_Materials provided_:
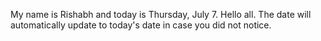 My name is Rishabh and today is Thursday, July 7. Hello all. The date will automatically update to today's date in case you did not notice.

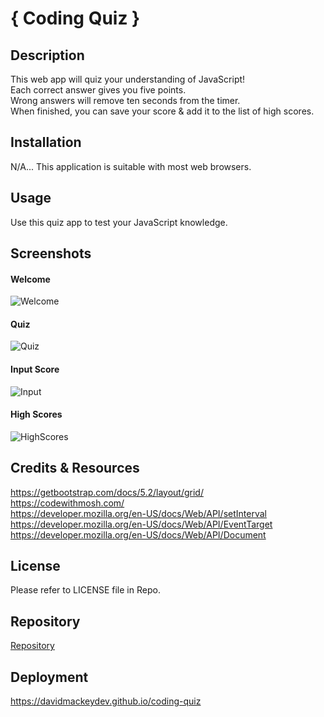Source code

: # { Coding Quiz }

## Description
This web app will quiz your understanding of JavaScript!
<br>
Each correct answer gives you five points. 
<br>
Wrong answers will remove ten seconds from the timer. 
<br>
When finished, you can save your score & add it to the list of high scores.

## Installation
N/A... This application is suitable with most web browsers.

## Usage
Use this quiz app to test your JavaScript knowledge.

## Screenshots

#### Welcome
![Welcome](assets/images/welcome.png)

#### Quiz
![Quiz](assets/images/questions.png)

#### Input Score 
![Input](assets/images/input.png)

#### High Scores 
![HighScores](assets/images/highscores.png)

## Credits & Resources
https://getbootstrap.com/docs/5.2/layout/grid/
<br>
https://codewithmosh.com/
<br>
https://developer.mozilla.org/en-US/docs/Web/API/setInterval
<br>
https://developer.mozilla.org/en-US/docs/Web/API/EventTarget
<br>
https://developer.mozilla.org/en-US/docs/Web/API/Document

## License
Please refer to LICENSE file in Repo.

## Repository
[Repository](https://github.com/davidmichaelmackey/code-quiz)

## Deployment
https://davidmackeydev.github.io/coding-quiz
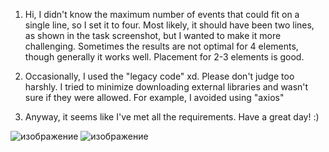 1) Hi, I didn't know the maximum number of events that could fit on a single line, 
so I set it to four. Most likely, it should have been two lines, 
as shown in the task screenshot, but I wanted to make it more challenging. 
Sometimes the results are not optimal for 4 elements, though generally it works well. 
Placement for 2-3 elements is good.

2) Occasionally, I used the "legacy code" xd. 
Please don't judge too harshly. I tried to minimize downloading external libraries 
and wasn't sure if they were allowed. For example, I avoided using "axios"

3) Anyway, it seems like I've met all the requirements. Have a great day! :)


![изображение](https://github.com/zalvladik/test-app/assets/117291886/91a6c48e-7fff-41bc-8569-d8af8b0bac1d)
![изображение](https://github.com/zalvladik/test-app/assets/117291886/deffdd4c-29dd-4cbf-b2ba-cabd2cdc144b)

_Task item_:
Nothing but the records, restated word for word and stripped of images, belongs in the answer.

_Reply_:
 My name is Rishabh and today is Thursday, July 7. Hello all. The date will automatically update to today's date in case you did not notice.

Source code

: # { Coding Quiz }

## Description
This web app will quiz your understanding of JavaScript!
<br>
Each correct answer gives you five points. 
<br>
Wrong answers will remove ten seconds from the timer. 
<br>
When finished, you can save your score & add it to the list of high scores.

## Installation
N/A... This application is suitable with most web browsers.

## Usage
Use this quiz app to test your JavaScript knowledge.

## Screenshots

#### Welcome
![Welcome](assets/images/welcome.png)

#### Quiz
![Quiz](assets/images/questions.png)

#### Input Score 
![Input](assets/images/input.png)

#### High Scores 
![HighScores](assets/images/highscores.png)

## Credits & Resources
https://getbootstrap.com/docs/5.2/layout/grid/
<br>
https://codewithmosh.com/
<br>
https://developer.mozilla.org/en-US/docs/Web/API/setInterval
<br>
https://developer.mozilla.org/en-US/docs/Web/API/EventTarget
<br>
https://developer.mozilla.org/en-US/docs/Web/API/Document

## License
Please refer to LICENSE file in Repo.

## Repository
[Repository](https://github.com/davidmichaelmackey/code-quiz)

## Deployment
https://davidmackeydev.github.io/coding-quiz
 1) Hi, I didn't know the maximum number of events that could fit on a single line, 
so I set it to four. Most likely, it should have been two lines, 
as shown in the task screenshot, but I wanted to make it more challenging. 
Sometimes the results are not optimal for 4 elements, though generally it works well. 
Placement for 2-3 elements is good.

2) Occasionally, I used the "legacy code" xd. 
Please don't judge too harshly. I tried to minimize downloading external libraries 
and wasn't sure if they were allowed. For example, I avoided using "axios"

3) Anyway, it seems like I've met all the requirements. Have a great day! :)


![изображение](https://github.com/zalvladik/test-app/assets/117291886/91a6c48e-7fff-41bc-8569-d8af8b0bac1d)
![изображение](https://github.com/zalvladik/test-app/assets/117291886/deffdd4c-29dd-4cbf-b2ba-cabd2cdc144b)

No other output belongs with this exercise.